The codeine mists were parting . . .
Your brother called to tell you, happy birthday
.
His hand started to shake. He put the receiver to his ear. "James!"
The infinite buzz of a dial tone, like his own neurological drone behind codeine. Fingers shaking, he stabbed the buttons again, calling Alameda collect. Waited impatiently as the operator languidly asked James if he'd take a collect call . . .

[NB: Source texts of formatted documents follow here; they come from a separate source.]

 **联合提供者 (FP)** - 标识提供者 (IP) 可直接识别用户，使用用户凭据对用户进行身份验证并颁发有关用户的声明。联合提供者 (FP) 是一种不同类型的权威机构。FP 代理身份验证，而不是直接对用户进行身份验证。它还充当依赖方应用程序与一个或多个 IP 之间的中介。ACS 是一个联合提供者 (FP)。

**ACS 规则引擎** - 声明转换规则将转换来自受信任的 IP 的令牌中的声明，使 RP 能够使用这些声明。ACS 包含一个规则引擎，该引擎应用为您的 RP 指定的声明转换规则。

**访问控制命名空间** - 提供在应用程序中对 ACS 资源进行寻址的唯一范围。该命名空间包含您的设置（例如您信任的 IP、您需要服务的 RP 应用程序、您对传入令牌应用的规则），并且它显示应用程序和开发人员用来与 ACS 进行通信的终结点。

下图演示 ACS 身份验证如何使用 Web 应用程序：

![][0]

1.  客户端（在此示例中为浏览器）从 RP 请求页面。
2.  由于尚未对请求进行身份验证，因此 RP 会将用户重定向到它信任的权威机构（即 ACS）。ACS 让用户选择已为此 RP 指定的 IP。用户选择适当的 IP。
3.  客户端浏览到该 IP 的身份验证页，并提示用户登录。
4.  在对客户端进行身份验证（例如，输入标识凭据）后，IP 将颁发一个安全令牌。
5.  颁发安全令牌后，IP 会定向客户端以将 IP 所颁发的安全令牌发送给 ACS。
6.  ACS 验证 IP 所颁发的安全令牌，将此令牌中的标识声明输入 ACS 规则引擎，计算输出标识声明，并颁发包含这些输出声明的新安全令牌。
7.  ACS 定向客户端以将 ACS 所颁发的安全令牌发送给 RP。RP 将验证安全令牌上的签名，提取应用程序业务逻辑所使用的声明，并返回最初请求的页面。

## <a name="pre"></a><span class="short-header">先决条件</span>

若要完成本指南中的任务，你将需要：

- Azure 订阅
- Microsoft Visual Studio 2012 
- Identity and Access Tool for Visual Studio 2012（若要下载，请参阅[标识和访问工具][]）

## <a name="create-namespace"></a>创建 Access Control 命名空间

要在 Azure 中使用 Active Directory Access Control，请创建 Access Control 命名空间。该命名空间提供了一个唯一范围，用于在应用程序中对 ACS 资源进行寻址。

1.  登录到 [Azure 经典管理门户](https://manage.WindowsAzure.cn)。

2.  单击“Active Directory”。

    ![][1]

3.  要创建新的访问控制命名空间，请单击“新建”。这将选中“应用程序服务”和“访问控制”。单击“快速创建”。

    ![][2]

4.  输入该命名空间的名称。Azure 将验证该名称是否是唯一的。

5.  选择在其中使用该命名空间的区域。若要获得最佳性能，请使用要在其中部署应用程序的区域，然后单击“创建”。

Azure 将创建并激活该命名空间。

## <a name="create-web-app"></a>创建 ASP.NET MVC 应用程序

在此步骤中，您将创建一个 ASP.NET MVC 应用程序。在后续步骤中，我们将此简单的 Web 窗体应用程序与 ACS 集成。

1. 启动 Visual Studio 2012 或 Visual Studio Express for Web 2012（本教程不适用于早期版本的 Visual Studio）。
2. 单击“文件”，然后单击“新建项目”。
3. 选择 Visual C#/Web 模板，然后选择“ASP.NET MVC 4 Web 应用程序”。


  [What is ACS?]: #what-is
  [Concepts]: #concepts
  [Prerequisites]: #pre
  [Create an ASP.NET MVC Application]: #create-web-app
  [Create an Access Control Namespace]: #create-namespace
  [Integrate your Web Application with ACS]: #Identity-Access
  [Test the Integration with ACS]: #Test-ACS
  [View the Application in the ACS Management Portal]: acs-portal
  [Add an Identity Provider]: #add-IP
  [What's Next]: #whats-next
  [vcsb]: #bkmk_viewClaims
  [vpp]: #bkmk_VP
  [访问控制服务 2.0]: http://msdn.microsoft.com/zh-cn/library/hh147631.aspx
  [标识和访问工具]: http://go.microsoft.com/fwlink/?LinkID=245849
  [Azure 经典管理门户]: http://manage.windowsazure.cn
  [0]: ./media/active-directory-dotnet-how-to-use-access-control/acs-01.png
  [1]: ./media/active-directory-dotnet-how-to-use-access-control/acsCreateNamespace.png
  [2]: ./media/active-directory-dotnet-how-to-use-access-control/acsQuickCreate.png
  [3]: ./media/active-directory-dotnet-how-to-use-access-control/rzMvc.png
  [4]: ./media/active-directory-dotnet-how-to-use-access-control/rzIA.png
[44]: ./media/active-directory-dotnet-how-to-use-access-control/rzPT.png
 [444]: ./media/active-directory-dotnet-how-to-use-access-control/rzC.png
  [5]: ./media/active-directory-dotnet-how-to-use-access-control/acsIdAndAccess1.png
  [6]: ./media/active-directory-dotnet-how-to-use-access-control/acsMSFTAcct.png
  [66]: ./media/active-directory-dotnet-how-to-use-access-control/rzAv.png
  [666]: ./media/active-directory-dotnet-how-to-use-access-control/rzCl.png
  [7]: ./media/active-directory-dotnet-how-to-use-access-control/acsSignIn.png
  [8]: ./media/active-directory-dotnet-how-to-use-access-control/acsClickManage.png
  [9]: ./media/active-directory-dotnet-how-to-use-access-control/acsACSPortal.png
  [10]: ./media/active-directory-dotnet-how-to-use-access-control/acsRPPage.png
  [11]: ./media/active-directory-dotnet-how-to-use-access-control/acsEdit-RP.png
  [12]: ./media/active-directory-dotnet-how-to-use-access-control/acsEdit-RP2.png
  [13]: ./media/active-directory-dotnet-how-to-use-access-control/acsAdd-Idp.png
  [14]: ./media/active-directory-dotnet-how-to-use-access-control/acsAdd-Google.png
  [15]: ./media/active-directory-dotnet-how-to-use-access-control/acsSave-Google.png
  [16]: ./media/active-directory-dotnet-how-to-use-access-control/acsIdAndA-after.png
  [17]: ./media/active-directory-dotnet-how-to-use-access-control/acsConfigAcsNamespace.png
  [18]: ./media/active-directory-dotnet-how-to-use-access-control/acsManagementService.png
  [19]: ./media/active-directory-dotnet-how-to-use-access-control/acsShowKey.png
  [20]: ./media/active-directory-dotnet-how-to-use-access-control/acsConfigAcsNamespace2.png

"Mr. Garner? You forget something?"
"James - when did you say my brother called?"
"On your birthday. He said it was your birthday."
"James - no think, get this right - was it the same day Constance called?"
"Yeah. It's right here on the note pad. And I remember because her call interrupted your brother's call. She came in on call waiting. And when I came back he'd hung up -"
"Two days ago? She called two days ago?"
"Yeah."
His birthday. A day
after
he'd I.D.'d her body. He remembered the cop, on the way out, saying something about how her body was the only one with a finger intact. Lucky they could get an I. D. this time . . .
The son of a bitch. The motherfucker. The
bastard
had cut off his daughter's finger and dropped it in with somebody else's body but JESUS FUCKING CHRIST SHE WAS ALIVE!
Sawa Monka
Ephram was in the lawn chair, in the back yard, in that same smoggy late afternoon, a Panama hat and yellow tinted sunglasses shading his eyes from the westerly tilt of the sun as he scrivened busily in his notebook Constance was in the chair beside him, dozing.